:: RECORDS TO USE ::

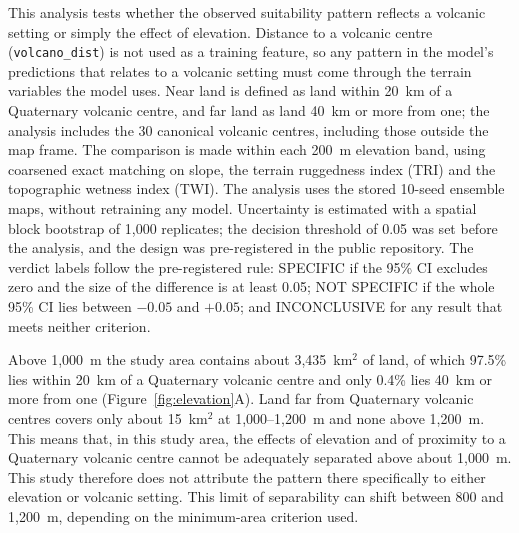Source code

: \documentclass[12pt]{article}
\begin{document}
This analysis tests whether the observed suitability pattern reflects a volcanic setting or simply the effect of elevation.
Distance to a volcanic centre (\texttt{volcano\_dist}) is not used as a training feature, so any pattern in the model's predictions that relates to a volcanic setting must come through the terrain variables the model uses.
Near land is defined as land within 20~km of a Quaternary volcanic centre, and far land as land 40~km or more from one; the analysis includes the 30 canonical volcanic centres, including those outside the map frame.
The comparison is made within each 200~m elevation band, using coarsened exact matching on slope, the terrain ruggedness index (TRI) and the topographic wetness index (TWI).
The analysis uses the stored 10-seed ensemble maps, without retraining any model.
Uncertainty is estimated with a spatial block bootstrap of 1,000 replicates; the decision threshold of 0.05 was set before the analysis, and the design was pre-registered in the public repository.
The verdict labels follow the pre-registered rule: SPECIFIC if the 95\% CI excludes zero and the size of the difference is at least 0.05; NOT SPECIFIC if the whole 95\% CI lies between $-0.05$ and $+0.05$; and INCONCLUSIVE for any result that meets neither criterion.

Above 1,000~m the study area contains about 3,435~km$^2$ of land, of which 97.5\% lies within 20~km of a Quaternary volcanic centre and only 0.4\% lies 40~km or more from one (Figure~\ref{fig:elevation}A).
Land far from Quaternary volcanic centres covers only about 15~km$^2$ at 1,000--1,200~m and none above 1,200~m.
This means that, in this study area, the effects of elevation and of proximity to a Quaternary volcanic centre cannot be adequately separated above about 1,000~m.
This study therefore does not attribute the pattern there specifically to either elevation or volcanic setting.
This limit of separability can shift between 800 and 1,200~m, depending on the minimum-area criterion used.
\end{document}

:::

● DIRECTIONS
What is wanted is a word-for-word restatement of the entries, without their images.

● TASK ANSWER
Source code

: \documentclass[12pt]{article}
\begin{document}
This analysis tests whether the observed suitability pattern reflects a volcanic setting or simply the effect of elevation.
Distance to a volcanic centre (\texttt{volcano\_dist}) is not used as a training feature, so any pattern in the model's predictions that relates to a volcanic setting must come through the terrain variables the model uses.
Near land is defined as land within 20~km of a Quaternary volcanic centre, and far land as land 40~km or more from one; the analysis includes the 30 canonical volcanic centres, including those outside the map frame.
The comparison is made within each 200~m elevation band, using coarsened exact matching on slope, the terrain ruggedness index (TRI) and the topographic wetness index (TWI).
The analysis uses the stored 10-seed ensemble maps, without retraining any model.
Uncertainty is estimated with a spatial block bootstrap of 1,000 replicates; the decision threshold of 0.05 was set before the analysis, and the design was pre-registered in the public repository.
The verdict labels follow the pre-registered rule: SPECIFIC if the 95\% CI excludes zero and the size of the difference is at least 0.05; NOT SPECIFIC if the whole 95\% CI lies between $-0.05$ and $+0.05$; and INCONCLUSIVE for any result that meets neither criterion.

Above 1,000~m the study area contains about 3,435~km$^2$ of land, of which 97.5\% lies within 20~km of a Quaternary volcanic centre and only 0.4\% lies 40~km or more from one (Figure~\ref{fig:elevation}A).
Land far from Quaternary volcanic centres covers only about 15~km$^2$ at 1,000--1,200~m and none above 1,200~m.
This means that, in this study area, the effects of elevation and of proximity to a Quaternary volcanic centre cannot be adequately separated above about 1,000~m.
This study therefore does not attribute the pattern there specifically to either elevation or volcanic setting.
This limit of separability can shift between 800 and 1,200~m, depending on the minimum-area criterion used.
\end{document}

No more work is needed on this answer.